Ceph pool size (is 2/1 really a bad idea?)

topquark

New Member
Sep 25, 2018
18
3
3
34
Situation: I've got a 3 node cluster, and want to use ceph for HA storage for VM's.
When making a ceph pool the default is 3/2 meaning you only have 33% of your total storage as capacity. So I'm thinking of making a 2/1 pool, having 50% of my capacity available. This would mean 1 node can fail, or any single osd can fail and the cluster would still keep running. Why is this a bad idea?

Specifically I've read some stuff about min size being the size at which no writes are allowed. Is this true? If so, why is 3/2 the default, after all wont the cluster stop running on a single node failure till data redundacy is backup to 3? Wouldn't 3/1 be better then?
 
https://docs.ceph.com/docs/master/rados/operations/pools/
says that

min_size:
Sets the minimum number of replicas required for I/O.

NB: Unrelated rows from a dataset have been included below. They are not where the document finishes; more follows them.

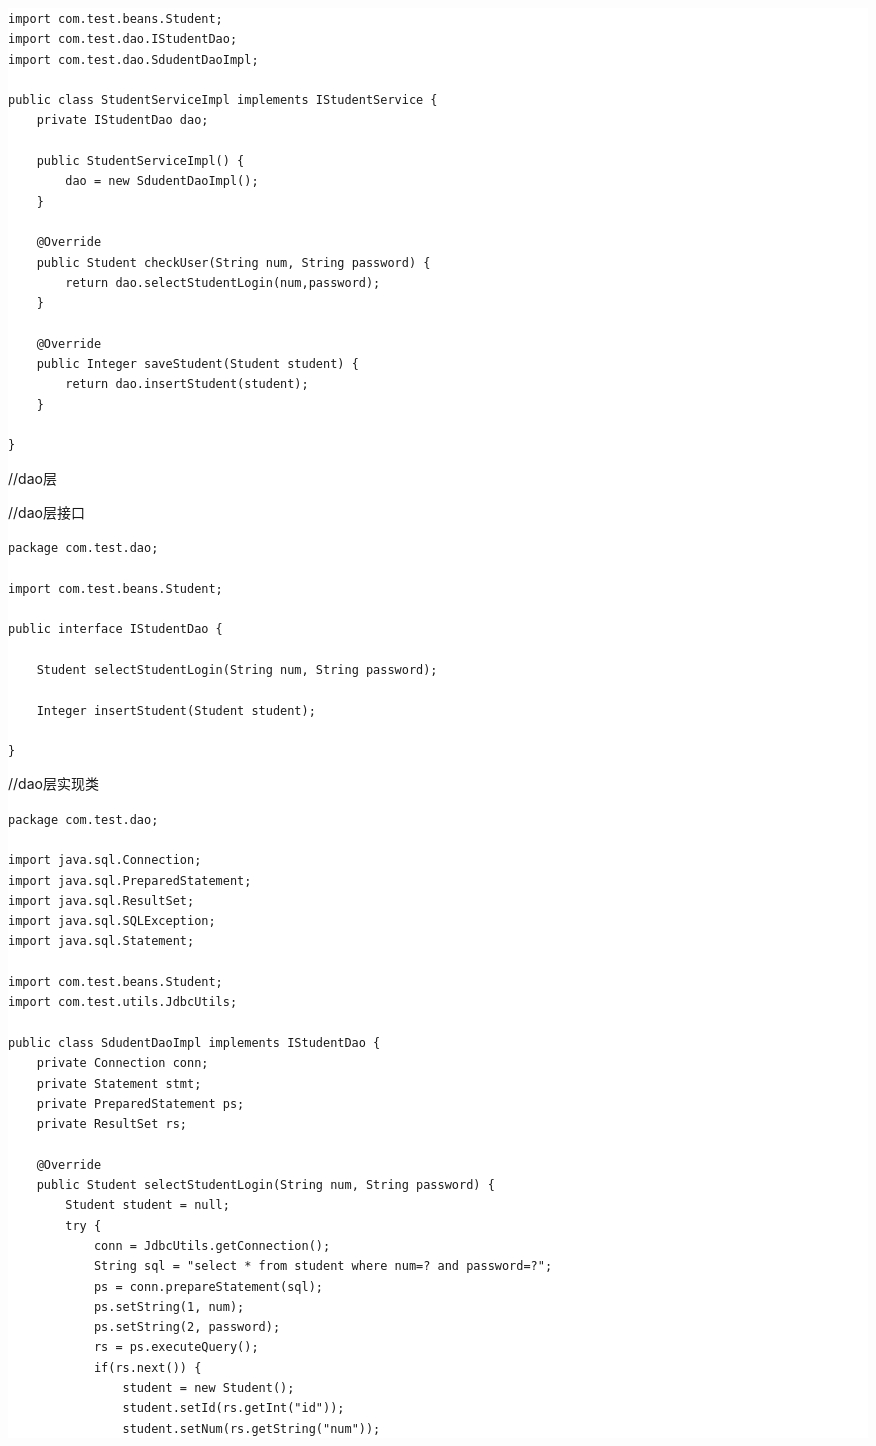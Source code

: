 	import com.test.beans.Student;
	import com.test.dao.IStudentDao;
	import com.test.dao.SdudentDaoImpl;
	
	public class StudentServiceImpl implements IStudentService {
		private IStudentDao dao;
		
		public StudentServiceImpl() {
			dao = new SdudentDaoImpl();
		}
	
		@Override
		public Student checkUser(String num, String password) {
			return dao.selectStudentLogin(num,password);
		}
	
		@Override
		public Integer saveStudent(Student student) {
			return dao.insertStudent(student);
		}
		
	}

//dao层

//dao层接口

	package com.test.dao;
	
	import com.test.beans.Student;
	
	public interface IStudentDao {
	
		Student selectStudentLogin(String num, String password);
	
		Integer insertStudent(Student student);
	
	}

//dao层实现类

	package com.test.dao;
	
	import java.sql.Connection;
	import java.sql.PreparedStatement;
	import java.sql.ResultSet;
	import java.sql.SQLException;
	import java.sql.Statement;
	
	import com.test.beans.Student;
	import com.test.utils.JdbcUtils;
	
	public class SdudentDaoImpl implements IStudentDao {
		private Connection conn;
		private Statement stmt;
		private PreparedStatement ps;
		private ResultSet rs;
		
		@Override
		public Student selectStudentLogin(String num, String password) {
			Student student = null;
			try {
				conn = JdbcUtils.getConnection();
				String sql = "select * from student where num=? and password=?";
				ps = conn.prepareStatement(sql);
				ps.setString(1, num);
				ps.setString(2, password);
				rs = ps.executeQuery();
				if(rs.next()) {
					student = new Student();
					student.setId(rs.getInt("id"));
					student.setNum(rs.getString("num"));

so no, this is actually the number of replicas where it can still write (so 3/2 can tolerate a replica of 2 and still write)

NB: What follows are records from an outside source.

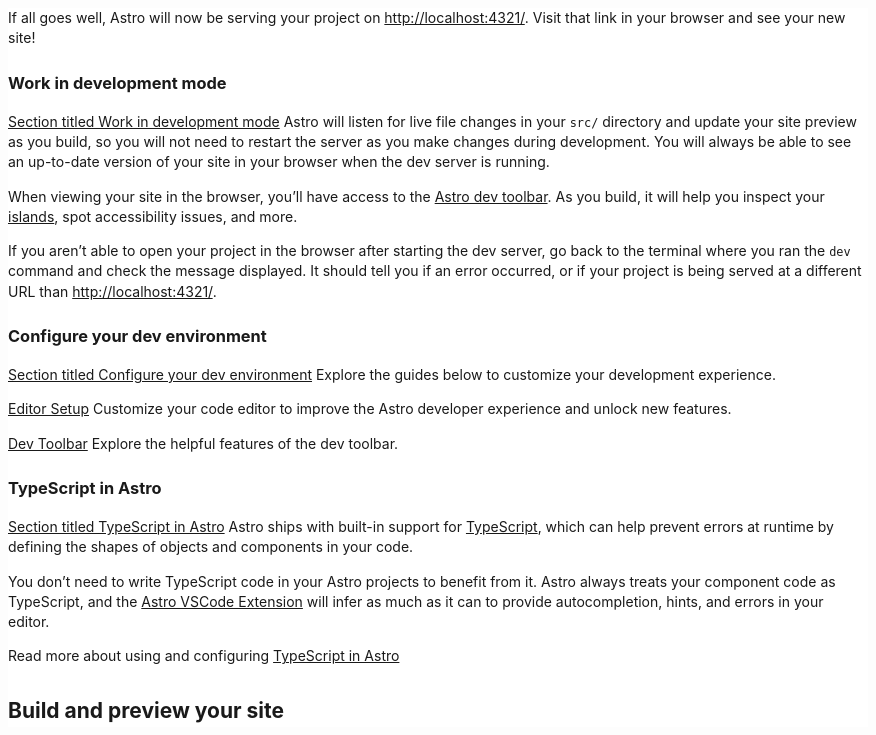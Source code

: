 
If all goes well, Astro will now be serving your project on <http://localhost:4321/>. Visit that link in your browser and see your new site!


### Work in development mode

[Section titled Work in development mode](#work-in-development-mode)
Astro will listen for live file changes in your `src/` directory and update your site preview as you build, so you will not need to restart the server as you make changes during development. You will always be able to see an up\-to\-date version of your site in your browser when the dev server is running.


When viewing your site in the browser, you’ll have access to the [Astro dev toolbar](/en/guides/dev-toolbar/). As you build, it will help you inspect your [islands](/en/concepts/islands/), spot accessibility issues, and more.


If you aren’t able to open your project in the browser after starting the dev server, go back to the terminal where you ran the `dev` command and check the message displayed. It should tell you if an error occurred, or if your project is being served at a different URL than <http://localhost:4321/>.


### Configure your dev environment

[Section titled Configure your dev environment](#configure-your-dev-environment)
Explore the guides below to customize your development experience.




[Editor Setup](/en/editor-setup/)
Customize your code editor to improve the Astro developer experience and unlock new features.




[Dev Toolbar](/en/guides/dev-toolbar/)
Explore the helpful features of the dev toolbar.



### TypeScript in Astro

[Section titled TypeScript in Astro](#typescript-in-astro)
Astro ships with built\-in support for [TypeScript](https://www.typescriptlang.org/), which can help prevent errors at runtime by defining the shapes of objects and components in your code.


You don’t need to write TypeScript code in your Astro projects to benefit from it. Astro always treats your component code as TypeScript, and the [Astro VSCode Extension](/en/editor-setup/) will infer as much as it can to provide autocompletion, hints, and errors in your editor.




Read more about using and configuring [TypeScript in Astro](/en/guides/typescript/)

Build and preview your site
---------------------------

2/1 is generally a bad idea because it is very easy to lose data, e.g. bit rot on one disk while the other fails/flapping osds, etc.
the more osds you have the more likely your data loss will be with this

a more prominent example of how it can fail is this story from 2016:
https://blog.noc.grnet.gr/2016/10/18/surviving-a-ceph-cluster-outage-the-hard-way/
even though they did not lose any(many?) data, it was much work to get it working again
 
  • Like
Reactions: ITT and Alwin
do u have calculator for size/min ?
like 3/2 will be around 33% of total size..

also how about pg_autoscale mode? seems default is YES.. so best way is using YES mode?
 
do u have calculator for size/min ?
How much space is being used? Calculate about roughly 1/3rd usable space. But keep in mind that you need enough resources/space to handle the loss of OSDs and complete nodes.

The smallest possible cluster size of 3 nodes, is a special case. If a full node dies, the cluster operates with 2 replicas until the 3rd node is back up. But what if only one OSD in a node fails? Then Ceph will try to get back up to 3 replicas with the OSDs it has.
So assume you have 2 OSDs per node and they are all full to about 45%. One OSD in a node now dies and Ceph will recreate the replicas of the failed OSD on the still remaining OSD. That remaining OSD will end up being about 90% full...

The more OSDs you have, the easier it is for Ceph to balance out the space usage. This is not that much of an issue if you have a larger cluster with more nodes, as it then can also spread out data to other nodes.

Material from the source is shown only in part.